Available data →
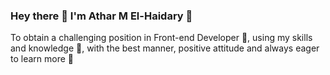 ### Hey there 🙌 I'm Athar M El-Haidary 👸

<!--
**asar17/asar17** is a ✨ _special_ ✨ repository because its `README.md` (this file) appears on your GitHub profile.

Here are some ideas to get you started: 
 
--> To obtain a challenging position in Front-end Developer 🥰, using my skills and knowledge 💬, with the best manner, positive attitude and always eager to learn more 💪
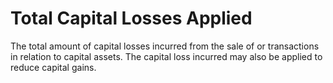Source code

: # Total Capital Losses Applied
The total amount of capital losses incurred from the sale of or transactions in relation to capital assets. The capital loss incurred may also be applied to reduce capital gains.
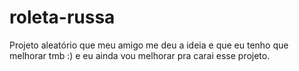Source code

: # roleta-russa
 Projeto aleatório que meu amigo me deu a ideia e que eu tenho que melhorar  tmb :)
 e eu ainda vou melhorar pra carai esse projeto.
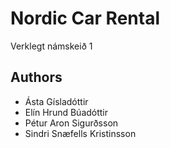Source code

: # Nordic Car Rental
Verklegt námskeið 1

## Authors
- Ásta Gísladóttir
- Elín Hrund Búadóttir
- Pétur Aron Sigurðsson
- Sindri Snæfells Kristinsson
--
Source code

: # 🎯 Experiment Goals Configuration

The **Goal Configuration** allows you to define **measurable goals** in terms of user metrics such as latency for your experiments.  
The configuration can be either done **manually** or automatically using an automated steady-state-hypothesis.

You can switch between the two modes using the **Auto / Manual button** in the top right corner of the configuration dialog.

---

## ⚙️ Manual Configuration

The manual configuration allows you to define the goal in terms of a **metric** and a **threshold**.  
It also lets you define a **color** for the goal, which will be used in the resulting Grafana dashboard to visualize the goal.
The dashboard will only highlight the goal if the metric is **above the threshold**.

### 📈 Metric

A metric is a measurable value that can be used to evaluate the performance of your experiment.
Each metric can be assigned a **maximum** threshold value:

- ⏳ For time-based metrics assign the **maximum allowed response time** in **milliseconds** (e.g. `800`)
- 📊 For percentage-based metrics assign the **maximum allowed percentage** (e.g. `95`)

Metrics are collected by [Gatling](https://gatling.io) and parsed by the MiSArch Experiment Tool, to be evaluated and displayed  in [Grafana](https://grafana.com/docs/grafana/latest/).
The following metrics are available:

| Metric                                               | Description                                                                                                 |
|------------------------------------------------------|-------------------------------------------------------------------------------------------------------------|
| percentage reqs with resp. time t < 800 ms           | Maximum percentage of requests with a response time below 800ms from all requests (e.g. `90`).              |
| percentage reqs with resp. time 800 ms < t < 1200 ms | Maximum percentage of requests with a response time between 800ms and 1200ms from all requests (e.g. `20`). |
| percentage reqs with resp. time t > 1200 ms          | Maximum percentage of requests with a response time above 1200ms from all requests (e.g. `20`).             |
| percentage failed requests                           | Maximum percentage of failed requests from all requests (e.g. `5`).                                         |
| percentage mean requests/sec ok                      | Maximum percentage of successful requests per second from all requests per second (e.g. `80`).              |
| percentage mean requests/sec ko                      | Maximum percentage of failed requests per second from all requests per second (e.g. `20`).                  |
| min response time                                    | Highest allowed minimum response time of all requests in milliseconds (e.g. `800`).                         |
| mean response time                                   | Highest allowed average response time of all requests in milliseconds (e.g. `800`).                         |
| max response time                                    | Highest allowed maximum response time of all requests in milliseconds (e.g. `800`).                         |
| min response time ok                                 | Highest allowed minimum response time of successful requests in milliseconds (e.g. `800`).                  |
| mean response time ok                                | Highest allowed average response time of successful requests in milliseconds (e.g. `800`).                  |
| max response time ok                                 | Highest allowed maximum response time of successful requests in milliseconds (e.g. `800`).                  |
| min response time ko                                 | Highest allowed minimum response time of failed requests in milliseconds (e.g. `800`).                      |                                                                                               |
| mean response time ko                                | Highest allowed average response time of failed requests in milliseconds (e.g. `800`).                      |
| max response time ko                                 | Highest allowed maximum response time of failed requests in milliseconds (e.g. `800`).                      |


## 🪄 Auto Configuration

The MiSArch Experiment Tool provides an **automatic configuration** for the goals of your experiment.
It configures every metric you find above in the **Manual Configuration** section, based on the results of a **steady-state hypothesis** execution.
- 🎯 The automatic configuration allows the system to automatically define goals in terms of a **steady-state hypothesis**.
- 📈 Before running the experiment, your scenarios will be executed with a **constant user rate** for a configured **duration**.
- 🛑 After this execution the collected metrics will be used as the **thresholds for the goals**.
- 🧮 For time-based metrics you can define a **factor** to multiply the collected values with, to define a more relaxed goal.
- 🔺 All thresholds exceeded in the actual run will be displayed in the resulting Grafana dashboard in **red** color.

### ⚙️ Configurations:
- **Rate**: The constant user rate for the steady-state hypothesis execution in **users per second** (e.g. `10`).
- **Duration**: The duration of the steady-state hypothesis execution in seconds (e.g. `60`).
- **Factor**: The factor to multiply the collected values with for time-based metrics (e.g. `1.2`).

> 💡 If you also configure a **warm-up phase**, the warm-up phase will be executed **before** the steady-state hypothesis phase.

Assignment →
Please give back, exactly as it stands above, the stretch from the line with "- **Factor**: The" through the line with "steady-state hypothesis phase.", and no line outside it.

Exercise solution →
- **Factor**: The factor to multiply the collected values with for time-based metrics (e.g. `1.2`).

> 💡 If you also configure a **warm-up phase**, the warm-up phase will be executed **before** the steady-state hypothesis phase.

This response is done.